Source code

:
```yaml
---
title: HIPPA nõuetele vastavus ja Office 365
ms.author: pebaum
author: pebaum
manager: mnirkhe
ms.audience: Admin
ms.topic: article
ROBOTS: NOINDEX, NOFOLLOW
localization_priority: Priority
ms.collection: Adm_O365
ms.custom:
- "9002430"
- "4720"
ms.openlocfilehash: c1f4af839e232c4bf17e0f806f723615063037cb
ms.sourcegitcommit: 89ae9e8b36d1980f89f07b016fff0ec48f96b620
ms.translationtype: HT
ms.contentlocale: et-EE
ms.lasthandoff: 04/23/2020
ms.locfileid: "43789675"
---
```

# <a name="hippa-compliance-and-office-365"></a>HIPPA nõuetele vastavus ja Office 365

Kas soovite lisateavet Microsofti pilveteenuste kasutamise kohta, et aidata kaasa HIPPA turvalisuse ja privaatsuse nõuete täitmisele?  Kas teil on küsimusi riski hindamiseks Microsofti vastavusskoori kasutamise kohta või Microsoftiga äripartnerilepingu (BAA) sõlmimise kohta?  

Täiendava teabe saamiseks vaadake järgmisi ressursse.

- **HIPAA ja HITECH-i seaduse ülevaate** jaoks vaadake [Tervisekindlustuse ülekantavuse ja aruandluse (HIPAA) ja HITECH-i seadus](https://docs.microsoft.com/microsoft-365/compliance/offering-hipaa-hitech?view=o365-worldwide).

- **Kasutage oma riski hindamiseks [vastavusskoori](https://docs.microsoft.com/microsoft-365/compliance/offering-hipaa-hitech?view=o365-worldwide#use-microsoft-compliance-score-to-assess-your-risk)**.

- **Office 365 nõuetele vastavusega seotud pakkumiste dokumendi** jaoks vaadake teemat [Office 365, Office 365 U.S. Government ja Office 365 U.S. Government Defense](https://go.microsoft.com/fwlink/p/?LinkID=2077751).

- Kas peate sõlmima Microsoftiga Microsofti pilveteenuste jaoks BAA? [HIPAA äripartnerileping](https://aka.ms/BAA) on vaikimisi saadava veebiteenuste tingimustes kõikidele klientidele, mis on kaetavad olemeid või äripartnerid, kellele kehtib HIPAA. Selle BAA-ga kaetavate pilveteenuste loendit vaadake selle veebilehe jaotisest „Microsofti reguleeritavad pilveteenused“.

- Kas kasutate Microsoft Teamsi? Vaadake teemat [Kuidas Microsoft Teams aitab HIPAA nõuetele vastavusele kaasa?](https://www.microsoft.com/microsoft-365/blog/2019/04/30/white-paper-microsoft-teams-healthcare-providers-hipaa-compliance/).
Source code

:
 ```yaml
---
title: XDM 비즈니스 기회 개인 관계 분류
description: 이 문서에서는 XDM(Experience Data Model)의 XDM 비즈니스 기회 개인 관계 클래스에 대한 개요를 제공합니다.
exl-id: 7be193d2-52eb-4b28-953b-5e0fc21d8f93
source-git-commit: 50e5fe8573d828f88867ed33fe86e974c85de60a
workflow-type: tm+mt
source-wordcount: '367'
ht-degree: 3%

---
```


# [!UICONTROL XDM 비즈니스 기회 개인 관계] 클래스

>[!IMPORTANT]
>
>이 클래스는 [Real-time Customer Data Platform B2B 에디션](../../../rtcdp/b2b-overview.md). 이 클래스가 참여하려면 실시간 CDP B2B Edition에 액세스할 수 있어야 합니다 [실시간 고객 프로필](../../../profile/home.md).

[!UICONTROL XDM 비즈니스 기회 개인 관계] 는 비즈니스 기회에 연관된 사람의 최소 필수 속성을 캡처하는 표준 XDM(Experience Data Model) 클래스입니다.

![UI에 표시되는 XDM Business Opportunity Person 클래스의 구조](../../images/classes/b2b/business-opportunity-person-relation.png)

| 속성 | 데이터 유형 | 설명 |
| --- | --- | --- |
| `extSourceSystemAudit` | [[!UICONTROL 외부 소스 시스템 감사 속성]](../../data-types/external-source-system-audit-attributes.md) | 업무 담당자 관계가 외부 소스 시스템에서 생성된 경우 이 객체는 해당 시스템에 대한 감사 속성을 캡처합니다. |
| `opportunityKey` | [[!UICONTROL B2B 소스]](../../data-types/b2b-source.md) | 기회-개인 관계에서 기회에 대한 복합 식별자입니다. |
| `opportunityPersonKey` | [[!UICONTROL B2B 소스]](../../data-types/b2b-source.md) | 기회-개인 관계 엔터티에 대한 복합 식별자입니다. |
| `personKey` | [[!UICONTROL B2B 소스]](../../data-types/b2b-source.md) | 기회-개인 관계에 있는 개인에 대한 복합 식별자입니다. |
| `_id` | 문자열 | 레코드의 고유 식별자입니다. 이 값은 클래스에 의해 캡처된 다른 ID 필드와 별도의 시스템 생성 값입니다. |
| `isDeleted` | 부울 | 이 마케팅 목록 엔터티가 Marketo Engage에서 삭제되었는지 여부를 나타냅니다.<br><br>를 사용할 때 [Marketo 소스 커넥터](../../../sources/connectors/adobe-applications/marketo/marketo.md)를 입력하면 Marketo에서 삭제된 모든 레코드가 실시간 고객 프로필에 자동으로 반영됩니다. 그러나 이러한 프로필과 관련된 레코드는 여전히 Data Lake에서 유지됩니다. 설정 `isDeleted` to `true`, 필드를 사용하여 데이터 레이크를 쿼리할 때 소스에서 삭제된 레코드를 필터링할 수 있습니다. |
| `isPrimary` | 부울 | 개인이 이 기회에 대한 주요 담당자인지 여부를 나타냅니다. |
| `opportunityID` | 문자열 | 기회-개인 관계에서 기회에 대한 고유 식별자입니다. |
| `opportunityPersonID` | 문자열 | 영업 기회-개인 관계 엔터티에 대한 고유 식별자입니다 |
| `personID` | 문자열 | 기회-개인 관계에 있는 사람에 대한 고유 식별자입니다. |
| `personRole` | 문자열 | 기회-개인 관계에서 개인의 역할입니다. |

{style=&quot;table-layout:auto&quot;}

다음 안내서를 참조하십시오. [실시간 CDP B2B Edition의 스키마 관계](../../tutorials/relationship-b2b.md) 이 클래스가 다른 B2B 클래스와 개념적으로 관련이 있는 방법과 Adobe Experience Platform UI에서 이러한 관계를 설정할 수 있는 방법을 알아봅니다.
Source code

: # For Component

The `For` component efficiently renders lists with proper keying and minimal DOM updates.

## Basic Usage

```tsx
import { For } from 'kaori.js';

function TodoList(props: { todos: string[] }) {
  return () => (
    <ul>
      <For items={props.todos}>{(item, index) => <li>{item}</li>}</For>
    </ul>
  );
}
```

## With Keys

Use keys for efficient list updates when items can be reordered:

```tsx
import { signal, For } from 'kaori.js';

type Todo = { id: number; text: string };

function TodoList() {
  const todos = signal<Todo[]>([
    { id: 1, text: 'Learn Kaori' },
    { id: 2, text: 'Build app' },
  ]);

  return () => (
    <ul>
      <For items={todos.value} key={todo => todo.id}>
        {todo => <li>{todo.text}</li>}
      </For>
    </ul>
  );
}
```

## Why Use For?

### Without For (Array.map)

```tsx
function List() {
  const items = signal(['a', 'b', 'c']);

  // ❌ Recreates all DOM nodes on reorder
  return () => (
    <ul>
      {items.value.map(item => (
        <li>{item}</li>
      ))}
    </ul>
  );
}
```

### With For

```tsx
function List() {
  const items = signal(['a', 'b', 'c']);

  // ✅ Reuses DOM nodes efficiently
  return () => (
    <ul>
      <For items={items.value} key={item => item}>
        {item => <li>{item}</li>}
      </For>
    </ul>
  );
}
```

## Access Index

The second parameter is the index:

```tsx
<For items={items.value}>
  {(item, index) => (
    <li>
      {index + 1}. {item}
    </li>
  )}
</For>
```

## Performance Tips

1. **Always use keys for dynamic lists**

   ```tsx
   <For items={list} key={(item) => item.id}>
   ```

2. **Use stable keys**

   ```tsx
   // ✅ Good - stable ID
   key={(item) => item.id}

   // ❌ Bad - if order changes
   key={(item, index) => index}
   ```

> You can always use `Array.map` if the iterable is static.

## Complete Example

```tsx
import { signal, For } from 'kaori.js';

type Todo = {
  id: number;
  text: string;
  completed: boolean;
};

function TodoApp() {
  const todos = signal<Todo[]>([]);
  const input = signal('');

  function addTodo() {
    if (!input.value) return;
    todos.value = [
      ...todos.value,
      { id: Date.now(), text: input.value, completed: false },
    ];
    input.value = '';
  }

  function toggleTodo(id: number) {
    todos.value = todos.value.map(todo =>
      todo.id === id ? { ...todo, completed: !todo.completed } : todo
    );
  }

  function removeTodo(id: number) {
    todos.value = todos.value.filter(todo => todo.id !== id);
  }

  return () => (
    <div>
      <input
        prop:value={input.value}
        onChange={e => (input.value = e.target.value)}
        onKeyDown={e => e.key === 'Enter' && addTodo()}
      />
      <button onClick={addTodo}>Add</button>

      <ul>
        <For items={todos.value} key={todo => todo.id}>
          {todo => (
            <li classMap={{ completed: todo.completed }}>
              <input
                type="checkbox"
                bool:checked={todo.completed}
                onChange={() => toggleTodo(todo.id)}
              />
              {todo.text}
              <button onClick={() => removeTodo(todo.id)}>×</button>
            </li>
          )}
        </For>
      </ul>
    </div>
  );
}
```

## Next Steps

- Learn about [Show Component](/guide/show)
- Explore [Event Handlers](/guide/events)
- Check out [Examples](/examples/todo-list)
────────
State how many lines of the entries include the word "Array", giving that number by itself.

2